**How to complete this task:**
All lines below starting at the one that holds "coefficient, either it" and ending at the one that holds "在每个维度中，相互抵消的量是一致的。" should be printed exactly, ends included. Pictures should not be printed, nor anything else.

**Data records:**

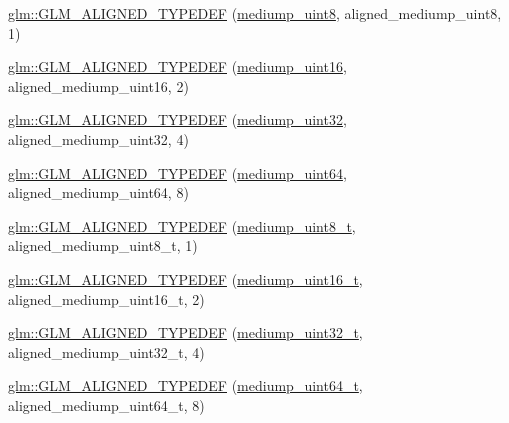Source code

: \begin{DoxyCompactItemize}
\item 
\mbox{\hyperlink{group__gtx__type__aligned_ga5faf1d3e70bf33174dd7f3d01d5b883b}{glm\+::\+G\+L\+M\+\_\+\+A\+L\+I\+G\+N\+E\+D\+\_\+\+T\+Y\+P\+E\+D\+EF}} (\mbox{\hyperlink{group__gtc__type__precision_gac4b849eaac0543a10f97f4bdda4850a8}{mediump\+\_\+uint8}}, aligned\+\_\+mediump\+\_\+uint8, 1)
\item 
\mbox{\hyperlink{group__gtx__type__aligned_ga727e2bf2c433bb3b0182605860a48363}{glm\+::\+G\+L\+M\+\_\+\+A\+L\+I\+G\+N\+E\+D\+\_\+\+T\+Y\+P\+E\+D\+EF}} (\mbox{\hyperlink{group__gtc__type__precision_ga2cef3a0d7b0fce75c9885f64656d8933}{mediump\+\_\+uint16}}, aligned\+\_\+mediump\+\_\+uint16, 2)
\item 
\mbox{\hyperlink{group__gtx__type__aligned_ga12566ca66d5962dadb4a5eb4c74e891e}{glm\+::\+G\+L\+M\+\_\+\+A\+L\+I\+G\+N\+E\+D\+\_\+\+T\+Y\+P\+E\+D\+EF}} (\mbox{\hyperlink{group__gtc__type__precision_ga861dbd1051f488e425b3966001b568e5}{mediump\+\_\+uint32}}, aligned\+\_\+mediump\+\_\+uint32, 4)
\item 
\mbox{\hyperlink{group__gtx__type__aligned_ga7b66a97a8acaa35c5a377b947318c6bc}{glm\+::\+G\+L\+M\+\_\+\+A\+L\+I\+G\+N\+E\+D\+\_\+\+T\+Y\+P\+E\+D\+EF}} (\mbox{\hyperlink{group__gtc__type__precision_ga6685788d15d0a973ee7c2460d0456dc1}{mediump\+\_\+uint64}}, aligned\+\_\+mediump\+\_\+uint64, 8)
\item 
\mbox{\hyperlink{group__gtx__type__aligned_gaa9cde002439b74fa66120a16a9f55fcc}{glm\+::\+G\+L\+M\+\_\+\+A\+L\+I\+G\+N\+E\+D\+\_\+\+T\+Y\+P\+E\+D\+EF}} (\mbox{\hyperlink{group__gtc__type__precision_gadfa38f3c245d371c4b2079f1fd68928b}{mediump\+\_\+uint8\+\_\+t}}, aligned\+\_\+mediump\+\_\+uint8\+\_\+t, 1)
\item 
\mbox{\hyperlink{group__gtx__type__aligned_ga1ca98c67f7d1e975f7c5202f1da1df1f}{glm\+::\+G\+L\+M\+\_\+\+A\+L\+I\+G\+N\+E\+D\+\_\+\+T\+Y\+P\+E\+D\+EF}} (\mbox{\hyperlink{group__gtc__type__precision_ga0b385466deac5ac96061ef2cdd6db20f}{mediump\+\_\+uint16\+\_\+t}}, aligned\+\_\+mediump\+\_\+uint16\+\_\+t, 2)
\item 
\mbox{\hyperlink{group__gtx__type__aligned_ga1dc8bc6199d785f235576948d80a597c}{glm\+::\+G\+L\+M\+\_\+\+A\+L\+I\+G\+N\+E\+D\+\_\+\+T\+Y\+P\+E\+D\+EF}} (\mbox{\hyperlink{group__gtc__type__precision_gac7782c1e393f9ad47e41a177a685f287}{mediump\+\_\+uint32\+\_\+t}}, aligned\+\_\+mediump\+\_\+uint32\+\_\+t, 4)
\item 
\mbox{\hyperlink{group__gtx__type__aligned_gad14a0f2ec93519682b73d70b8e401d81}{glm\+::\+G\+L\+M\+\_\+\+A\+L\+I\+G\+N\+E\+D\+\_\+\+T\+Y\+P\+E\+D\+EF}} (\mbox{\hyperlink{group__gtc__type__precision_gaa97354d3120a6dc029a5e9563723de18}{mediump\+\_\+uint64\+\_\+t}}, aligned\+\_\+mediump\+\_\+uint64\+\_\+t, 8)

\end{DoxyCompactItemize}
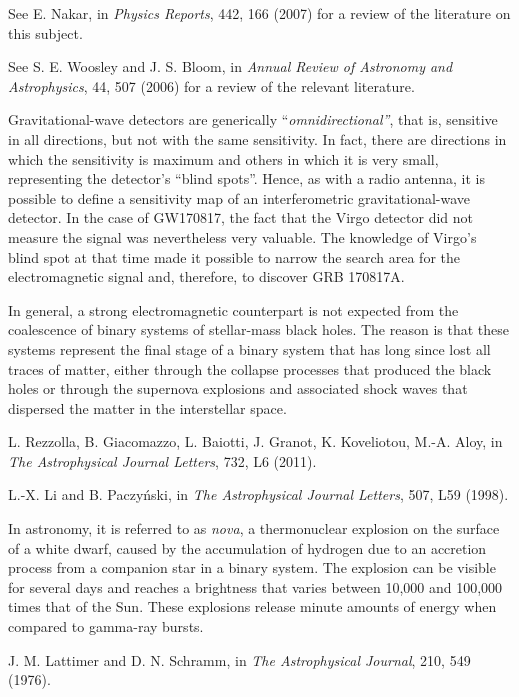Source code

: \begin{description}[style=multiline,leftmargin=2em,labelwidth=1.5em]
\item[9.]\hypertarget{note:08-09}{}See E. Nakar, in \emph{Physics Reports}, 442, 166 (2007) for a review of the literature
on this subject.

\item[10.]\hypertarget{note:08-10}{}See S. E. Woosley and J. S. Bloom, in \emph{Annual Review of Astronomy and
Astrophysics}, 44, 507 (2006) for a review of the relevant literature.

\item[11.]\hypertarget{note:08-11}{}Gravitational-wave detectors are generically ``\emph{omnidirectional''}, that is,
sensitive in all directions, but not with the same sensitivity. In fact, there are
directions in which the sensitivity is maximum and others in which it is very small,
representing the detector's ``blind spots''. Hence, as with a radio antenna, it is
possible to define a sensitivity map of an interferometric gravitational-wave detector.
In the case of GW170817, the fact that the Virgo detector did not
measure the signal was nevertheless very valuable. The knowledge of Virgo's blind spot
at that time made it possible to narrow the search area for the electromagnetic signal
and, therefore, to discover GRB 170817A.

\item[12.]\hypertarget{note:08-12}{}In general, a strong electromagnetic counterpart is not expected from
the coalescence of binary systems of stellar-mass black holes. The reason is that these
systems represent the final stage of a binary system that has long since lost all traces
of matter, either through the collapse processes that produced the black holes or
through the supernova explosions and associated shock waves that
dispersed the matter in the interstellar space.

\item[13.]\hypertarget{note:08-13}{}L. Rezzolla, B. Giacomazzo, L. Baiotti, J. Granot, K. Koveliotou, M.-A. Aloy, in
\emph{The Astrophysical Journal Letters}, 732, L6 (2011).

\item[14.]\hypertarget{note:08-14}{}L.-X. Li and B. Paczyński, in \emph{The Astrophysical Journal Letters}, 507, L59 (1998).

\item[15.]\hypertarget{note:08-15}{}In astronomy, it is referred to as \emph{nova}, a thermonuclear
explosion on the surface of a white dwarf, caused by the accumulation of hydrogen due to
an accretion process from a companion star in a binary system. The explosion can be
visible for several days and reaches a brightness that varies between 10,000 and 100,000
times that of the Sun. These explosions release minute amounts of energy when compared
to gamma-ray bursts.

\item[16.]\hypertarget{note:08-16}{}J. M. Lattimer and D. N. Schramm, in \emph{The Astrophysical Journal}, 210, 549 (1976).

\end{description}
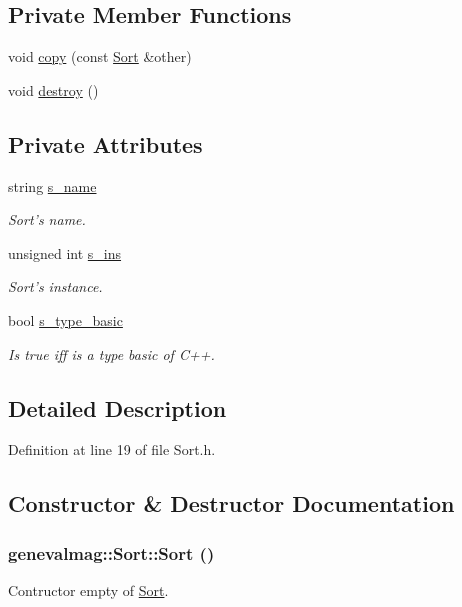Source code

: \subsection*{Private Member Functions}
\begin{DoxyCompactItemize}
\item 
void \hyperlink{classgenevalmag_1_1Sort_ab9686f0d43855db1167b7cf634d9d1fa}{copy} (const \hyperlink{classgenevalmag_1_1Sort}{Sort} \&other)
\item 
void \hyperlink{classgenevalmag_1_1Sort_ac9c0f0525a72b060e253409712eafd70}{destroy} ()
\end{DoxyCompactItemize}
\subsection*{Private Attributes}
\begin{DoxyCompactItemize}
\item 
string \hyperlink{classgenevalmag_1_1Sort_ae6d8c2bf79cf548f731bbd4d7d9b1f4e}{s\_\-name}
\begin{DoxyCompactList}\small\item\em Sort's name. \item\end{DoxyCompactList}\item 
unsigned int \hyperlink{classgenevalmag_1_1Sort_adc3a9ea4bfaabbb0879c18172f670ef8}{s\_\-ins}
\begin{DoxyCompactList}\small\item\em Sort's instance. \item\end{DoxyCompactList}\item 
bool \hyperlink{classgenevalmag_1_1Sort_a063c9ca680a72b50a2018473d3be47c7}{s\_\-type\_\-basic}
\begin{DoxyCompactList}\small\item\em Is true iff is a type basic of C++. \item\end{DoxyCompactList}\end{DoxyCompactItemize}


\subsection{Detailed Description}


Definition at line 19 of file Sort.h.



\subsection{Constructor \& Destructor Documentation}
\hypertarget{classgenevalmag_1_1Sort_ae16fdd544e5e88954b272d746014b34f}{
\subsubsection[{Sort}]{\setlength{\rightskip}{0pt plus 5cm}genevalmag::Sort::Sort ()}}
\label{classgenevalmag_1_1Sort_ae16fdd544e5e88954b272d746014b34f}
Contructor empty of \hyperlink{classgenevalmag_1_1Sort}{Sort}. 

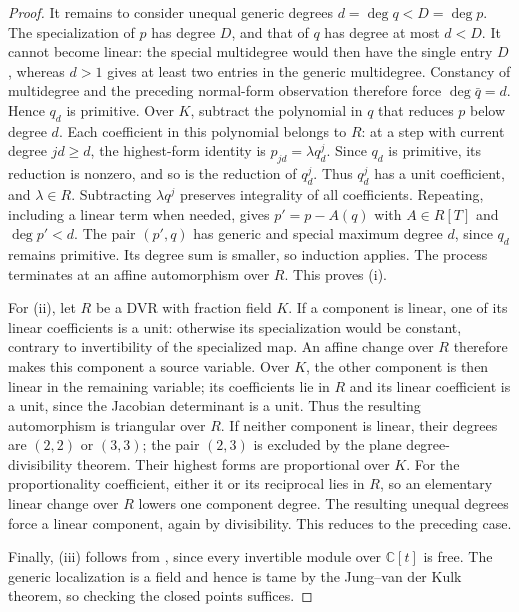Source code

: \documentclass[11pt,reqno]{amsart}
\numberwithin{equation}{section}
\theoremstyle{plain}
\theoremstyle{definition}
\theoremstyle{remark}
\newcommand{\C}{\mathbb C}
\begin{document}
\begin{proof}
It remains to consider unequal generic degrees $d=\deg q<D=\deg p$.
The specialization of $p$ has degree $D$, and that of $q$ has degree
at most $d<D$. It cannot become linear: the special multidegree would
then have the single entry $D$, whereas $d>1$ gives at least two
entries in the generic multidegree. Constancy of multidegree and the
preceding normal-form observation therefore force $\deg\bar q=d$.
Hence $q_d$ is primitive.
Over $K$, subtract the polynomial in $q$ that reduces $p$ below
degree $d$. Each coefficient in this polynomial belongs to $R$:
at a step with current degree $jd\ge d$, the highest-form identity is
$p_{jd}=\lambda q_d^j$. Since $q_d$ is primitive, its reduction is
nonzero, and so is the reduction of $q_d^j$. Thus $q_d^j$ has a unit
coefficient, and $\lambda\in R$. Subtracting $\lambda q^j$ preserves
integrality of all coefficients. Repeating, including a linear term
when needed, gives $p'=p-A(q)$ with $A\in R[T]$ and $\deg p'<d$.
The pair $(p',q)$ has generic and special maximum degree $d$, since
$q_d$ remains primitive. Its degree sum is smaller, so induction
applies. The process terminates at an affine automorphism over $R$.
This proves (i).

For (ii), let $R$ be a DVR with fraction field $K$. If a component is
linear, one of its linear coefficients is a unit: otherwise its
specialization would be constant, contrary to invertibility of the
specialized map. An affine change over $R$ therefore makes this
component a source variable. Over $K$, the other component is then
linear in the remaining variable; its coefficients lie in $R$ and its
linear coefficient is a unit, since the Jacobian determinant is a unit.
Thus the resulting automorphism is triangular over $R$.
If neither component is linear, their degrees are $(2,2)$ or $(3,3)$;
the pair $(2,3)$ is excluded by the plane degree-divisibility theorem.
Their highest forms are proportional over $K$. For the proportionality
coefficient, either it or its reciprocal lies in $R$, so an elementary
linear change over $R$ lowers one component degree. The resulting
unequal degrees force a linear component, again by divisibility.
This reduces to the preceding case.

Finally, (iii) follows from \cite[Theorem 3]{BDFM}, since every invertible
module over $\C[t]$ is free. The generic localization is a field and
hence is tame by the Jung--van der Kulk theorem, so checking the closed
points suffices.
\end{proof}
\end{document}
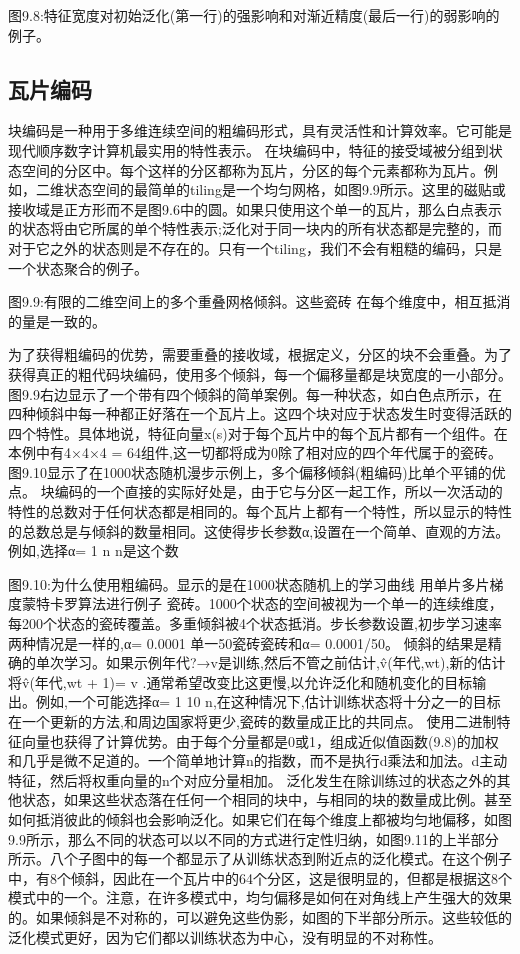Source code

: {图9.8:特征宽度对初始泛化(第一行)的强影响和对渐近精度(最后一行)的弱影响的例子。

\subsection{瓦片编码}
块编码是一种用于多维连续空间的粗编码形式，具有灵活性和计算效率。它可能是现代顺序数字计算机最实用的特性表示。
在块编码中，特征的接受域被分组到状态空间的分区中。每个这样的分区都称为瓦片，分区的每个元素都称为瓦片。例如，二维状态空间的最简单的tiling是一个均匀网格，如图9.9所示。这里的磁贴或接收域是正方形而不是图9.6中的圆。如果只使用这个单一的瓦片，那么白点表示的状态将由它所属的单个特性表示;泛化对于同一块内的所有状态都是完整的，而对于它之外的状态则是不存在的。只有一个tiling，我们不会有粗糙的编码，只是一个状态聚合的例子。
 

图9.9:有限的二维空间上的多个重叠网格倾斜。这些瓷砖
在每个维度中，相互抵消的量是一致的。


为了获得粗编码的优势，需要重叠的接收域，根据定义，分区的块不会重叠。为了获得真正的粗代码块编码，使用多个倾斜，每一个偏移量都是块宽度的一小部分。图9.9右边显示了一个带有四个倾斜的简单案例。每一种状态，如白色点所示，在四种倾斜中每一种都正好落在一个瓦片上。这四个块对应于状态发生时变得活跃的四个特性。具体地说，特征向量x(s)对于每个瓦片中的每个瓦片都有一个组件。在本例中有4×4×4 = 64组件,这一切都将成为0除了相对应的四个年代属于的瓷砖。图9.10显示了在1000状态随机漫步示例上，多个偏移倾斜(粗编码)比单个平铺的优点。
块编码的一个直接的实际好处是，由于它与分区一起工作，所以一次活动的特性的总数对于任何状态都是相同的。每个瓦片上都有一个特性，所以显示的特性的总数总是与倾斜的数量相同。这使得步长参数α,设置在一个简单、直观的方法。例如,选择α= 1
n
n是这个数

图9.10:为什么使用粗编码。显示的是在1000状态随机上的学习曲线
用单片多片梯度蒙特卡罗算法进行例子
瓷砖。1000个状态的空间被视为一个单一的连续维度，每200个状态的瓷砖覆盖。多重倾斜被4个状态抵消。步长参数设置,初步学习速率两种情况是一样的,α= 0.0001
单一50瓷砖瓷砖和α= 0.0001/50。
倾斜的结果是精确的单次学习。如果示例年代?→v是训练,然后不管之前估计,v̂(年代,wt),新的估计将v̂(年代,wt + 1)= v .通常希望改变比这更慢,以允许泛化和随机变化的目标输出。例如,一个可能选择α= 1 10 n,在这种情况下,估计训练状态将十分之一的目标在一个更新的方法,和周边国家将更少,瓷砖的数量成正比的共同点。
使用二进制特征向量也获得了计算优势。由于每个分量都是0或1，组成近似值函数(9.8)的加权和几乎是微不足道的。一个简单地计算n的指数，而不是执行d乘法和加法。d主动特征，然后将权重向量的n个对应分量相加。
泛化发生在除训练过的状态之外的其他状态，如果这些状态落在任何一个相同的块中，与相同的块的数量成比例。甚至如何抵消彼此的倾斜也会影响泛化。如果它们在每个维度上都被均匀地偏移，如图9.9所示，那么不同的状态可以以不同的方式进行定性归纳，如图9.11的上半部分所示。八个子图中的每一个都显示了从训练状态到附近点的泛化模式。在这个例子中，有8个倾斜，因此在一个瓦片中的64个分区，这是很明显的，但都是根据这8个模式中的一个。注意，在许多模式中，均匀偏移是如何在对角线上产生强大的效果的。如果倾斜是不对称的，可以避免这些伪影，如图的下半部分所示。这些较低的泛化模式更好，因为它们都以训练状态为中心，没有明显的不对称性。

}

**Solution to this task:**
coefficient, either it or its reciprocal lies in $R$, so an elementary
linear change over $R$ lowers one component degree. The resulting
unequal degrees force a linear component, again by divisibility.
This reduces to the preceding case.

Finally, (iii) follows from \cite[Theorem 3]{BDFM}, since every invertible
module over $\C[t]$ is free. The generic localization is a field and
hence is tame by the Jung--van der Kulk theorem, so checking the closed
points suffices.
\end{proof}
\end{document}
Source code

: {图9.8:特征宽度对初始泛化(第一行)的强影响和对渐近精度(最后一行)的弱影响的例子。

\subsection{瓦片编码}
块编码是一种用于多维连续空间的粗编码形式，具有灵活性和计算效率。它可能是现代顺序数字计算机最实用的特性表示。
在块编码中，特征的接受域被分组到状态空间的分区中。每个这样的分区都称为瓦片，分区的每个元素都称为瓦片。例如，二维状态空间的最简单的tiling是一个均匀网格，如图9.9所示。这里的磁贴或接收域是正方形而不是图9.6中的圆。如果只使用这个单一的瓦片，那么白点表示的状态将由它所属的单个特性表示;泛化对于同一块内的所有状态都是完整的，而对于它之外的状态则是不存在的。只有一个tiling，我们不会有粗糙的编码，只是一个状态聚合的例子。
 

图9.9:有限的二维空间上的多个重叠网格倾斜。这些瓷砖
在每个维度中，相互抵消的量是一致的。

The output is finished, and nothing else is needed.